WHAT TO WORK ON - Search the material below for the word "criptografia". Copy every line where it is found.

INFORMATION PROVIDED -

----------------------------------------

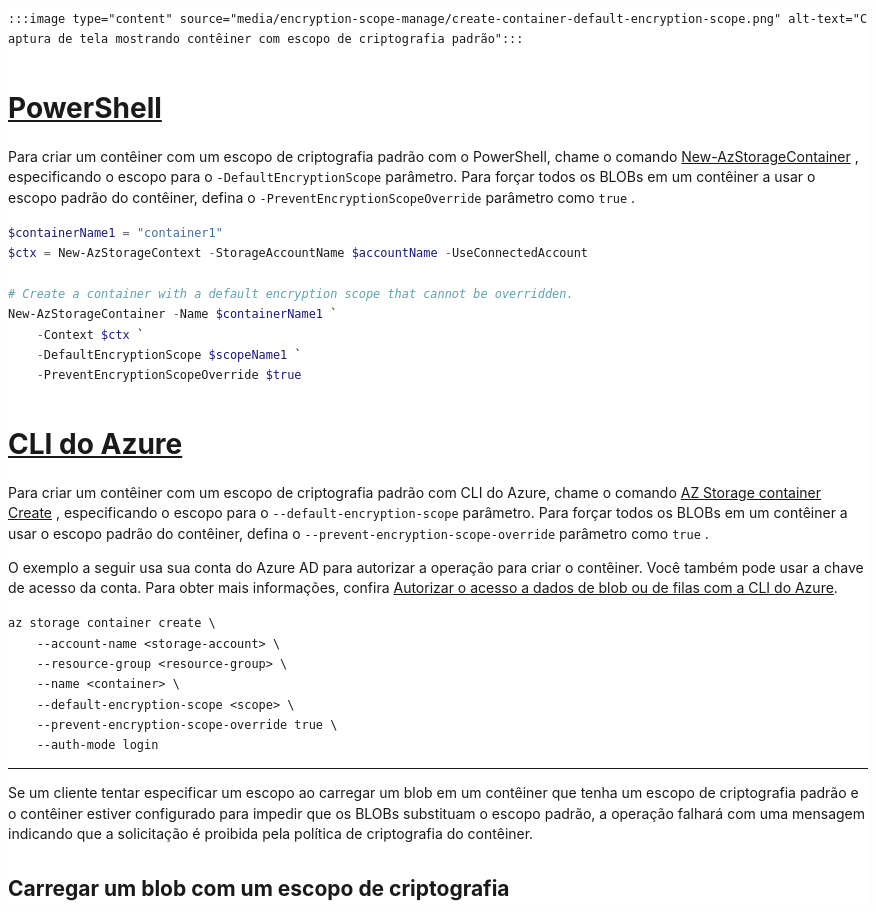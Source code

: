     :::image type="content" source="media/encryption-scope-manage/create-container-default-encryption-scope.png" alt-text="Captura de tela mostrando contêiner com escopo de criptografia padrão":::

# <a name="powershell"></a>[PowerShell](#tab/powershell)

Para criar um contêiner com um escopo de criptografia padrão com o PowerShell, chame o comando [New-AzStorageContainer](/powershell/module/az.storage/new-azstoragecontainer) , especificando o escopo para o `-DefaultEncryptionScope` parâmetro. Para forçar todos os BLOBs em um contêiner a usar o escopo padrão do contêiner, defina o `-PreventEncryptionScopeOverride` parâmetro como `true` .

```powershell
$containerName1 = "container1"
$ctx = New-AzStorageContext -StorageAccountName $accountName -UseConnectedAccount

# Create a container with a default encryption scope that cannot be overridden.
New-AzStorageContainer -Name $containerName1 `
    -Context $ctx `
    -DefaultEncryptionScope $scopeName1 `
    -PreventEncryptionScopeOverride $true
```

# <a name="azure-cli"></a>[CLI do Azure](#tab/cli)

Para criar um contêiner com um escopo de criptografia padrão com CLI do Azure, chame o comando [AZ Storage container Create](/cli/azure/storage/container#az-storage-container-create) , especificando o escopo para o `--default-encryption-scope` parâmetro. Para forçar todos os BLOBs em um contêiner a usar o escopo padrão do contêiner, defina o `--prevent-encryption-scope-override` parâmetro como `true` .

O exemplo a seguir usa sua conta do Azure AD para autorizar a operação para criar o contêiner. Você também pode usar a chave de acesso da conta. Para obter mais informações, confira [Autorizar o acesso a dados de blob ou de filas com a CLI do Azure](./authorize-data-operations-cli.md).

```azurecli-interactive
az storage container create \
    --account-name <storage-account> \
    --resource-group <resource-group> \
    --name <container> \
    --default-encryption-scope <scope> \
    --prevent-encryption-scope-override true \
    --auth-mode login
```

---

Se um cliente tentar especificar um escopo ao carregar um blob em um contêiner que tenha um escopo de criptografia padrão e o contêiner estiver configurado para impedir que os BLOBs substituam o escopo padrão, a operação falhará com uma mensagem indicando que a solicitação é proibida pela política de criptografia do contêiner.

## <a name="upload-a-blob-with-an-encryption-scope"></a>Carregar um blob com um escopo de criptografia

----------------------------------------

ANSWER TO THE EXERCISE -
:     :::image type="content" source="media/encryption-scope-manage/create-container-default-encryption-scope.png" alt-text="Captura de tela mostrando contêiner com escopo de criptografia padrão":::
Para criar um contêiner com um escopo de criptografia padrão com o PowerShell, chame o comando [New-AzStorageContainer](/powershell/module/az.storage/new-azstoragecontainer) , especificando o escopo para o `-DefaultEncryptionScope` parâmetro. Para forçar todos os BLOBs em um contêiner a usar o escopo padrão do contêiner, defina o `-PreventEncryptionScopeOverride` parâmetro como `true` .
Para criar um contêiner com um escopo de criptografia padrão com CLI do Azure, chame o comando [AZ Storage container Create](/cli/azure/storage/container#az-storage-container-create) , especificando o escopo para o `--default-encryption-scope` parâmetro. Para forçar todos os BLOBs em um contêiner a usar o escopo padrão do contêiner, defina o `--prevent-encryption-scope-override` parâmetro como `true` .
Se um cliente tentar especificar um escopo ao carregar um blob em um contêiner que tenha um escopo de criptografia padrão e o contêiner estiver configurado para impedir que os BLOBs substituam o escopo padrão, a operação falhará com uma mensagem indicando que a solicitação é proibida pela política de criptografia do contêiner.
## <a name="upload-a-blob-with-an-encryption-scope"></a>Carregar um blob com um escopo de criptografia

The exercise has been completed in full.